[Entries taken from a collection]

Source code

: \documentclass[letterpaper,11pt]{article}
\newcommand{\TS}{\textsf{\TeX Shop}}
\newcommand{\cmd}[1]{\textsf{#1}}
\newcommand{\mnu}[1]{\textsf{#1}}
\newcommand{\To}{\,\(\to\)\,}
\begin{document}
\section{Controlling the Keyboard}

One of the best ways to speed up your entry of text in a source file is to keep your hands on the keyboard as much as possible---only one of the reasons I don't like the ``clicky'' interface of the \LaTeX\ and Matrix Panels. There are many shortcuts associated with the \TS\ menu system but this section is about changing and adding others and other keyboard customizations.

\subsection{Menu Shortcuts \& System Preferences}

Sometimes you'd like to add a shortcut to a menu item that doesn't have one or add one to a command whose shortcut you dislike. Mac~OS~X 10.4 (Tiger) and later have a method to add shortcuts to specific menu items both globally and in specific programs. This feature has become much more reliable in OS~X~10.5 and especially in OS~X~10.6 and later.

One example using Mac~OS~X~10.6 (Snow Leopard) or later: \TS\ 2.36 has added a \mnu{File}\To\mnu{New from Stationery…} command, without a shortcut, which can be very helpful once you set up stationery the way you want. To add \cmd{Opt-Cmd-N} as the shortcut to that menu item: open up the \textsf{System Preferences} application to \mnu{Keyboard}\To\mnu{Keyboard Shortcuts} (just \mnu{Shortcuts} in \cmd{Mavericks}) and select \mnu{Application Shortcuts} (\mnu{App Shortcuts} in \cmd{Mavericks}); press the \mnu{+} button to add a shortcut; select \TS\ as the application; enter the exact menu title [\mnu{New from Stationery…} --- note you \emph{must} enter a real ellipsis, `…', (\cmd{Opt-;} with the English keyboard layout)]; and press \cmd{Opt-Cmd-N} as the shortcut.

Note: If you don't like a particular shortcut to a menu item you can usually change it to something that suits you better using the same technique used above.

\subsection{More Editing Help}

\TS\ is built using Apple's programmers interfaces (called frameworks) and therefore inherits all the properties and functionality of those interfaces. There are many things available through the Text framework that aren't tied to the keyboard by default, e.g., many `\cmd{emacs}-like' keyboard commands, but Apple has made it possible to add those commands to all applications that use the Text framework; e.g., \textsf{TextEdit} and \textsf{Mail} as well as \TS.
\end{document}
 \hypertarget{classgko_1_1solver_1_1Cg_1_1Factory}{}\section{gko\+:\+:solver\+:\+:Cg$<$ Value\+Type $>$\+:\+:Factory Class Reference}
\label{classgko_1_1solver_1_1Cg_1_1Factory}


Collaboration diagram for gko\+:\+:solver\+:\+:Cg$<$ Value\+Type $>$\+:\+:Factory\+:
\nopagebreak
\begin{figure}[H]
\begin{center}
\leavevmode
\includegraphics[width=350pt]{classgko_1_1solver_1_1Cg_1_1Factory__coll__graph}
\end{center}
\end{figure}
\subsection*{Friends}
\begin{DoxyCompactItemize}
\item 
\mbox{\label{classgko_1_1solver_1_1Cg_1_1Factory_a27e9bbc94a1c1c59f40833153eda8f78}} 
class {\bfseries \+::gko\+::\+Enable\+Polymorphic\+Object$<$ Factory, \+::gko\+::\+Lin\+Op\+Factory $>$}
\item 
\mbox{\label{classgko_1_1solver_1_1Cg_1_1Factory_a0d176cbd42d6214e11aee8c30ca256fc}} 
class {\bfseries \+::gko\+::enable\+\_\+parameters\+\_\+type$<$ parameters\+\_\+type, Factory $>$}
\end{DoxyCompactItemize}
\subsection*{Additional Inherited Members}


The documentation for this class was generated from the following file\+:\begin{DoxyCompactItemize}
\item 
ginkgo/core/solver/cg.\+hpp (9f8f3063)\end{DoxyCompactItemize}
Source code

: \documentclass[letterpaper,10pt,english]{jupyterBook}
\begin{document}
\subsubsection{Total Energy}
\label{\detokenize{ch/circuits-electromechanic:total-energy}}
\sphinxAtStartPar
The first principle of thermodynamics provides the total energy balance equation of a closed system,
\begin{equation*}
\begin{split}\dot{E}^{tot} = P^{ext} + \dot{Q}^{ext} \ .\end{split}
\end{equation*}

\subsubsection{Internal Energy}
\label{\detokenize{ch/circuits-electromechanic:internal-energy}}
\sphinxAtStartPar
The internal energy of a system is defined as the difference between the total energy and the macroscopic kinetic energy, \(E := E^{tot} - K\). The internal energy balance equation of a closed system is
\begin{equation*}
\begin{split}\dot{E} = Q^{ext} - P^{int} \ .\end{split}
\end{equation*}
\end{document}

Task instructions:
Copy all lines above containing the string "newcommand".

Answer to this task:
\newcommand{\TS}{\textsf{\TeX Shop}}
\newcommand{\cmd}[1]{\textsf{#1}}
\newcommand{\mnu}[1]{\textsf{#1}}
\newcommand{\To}{\,\(\to\)\,}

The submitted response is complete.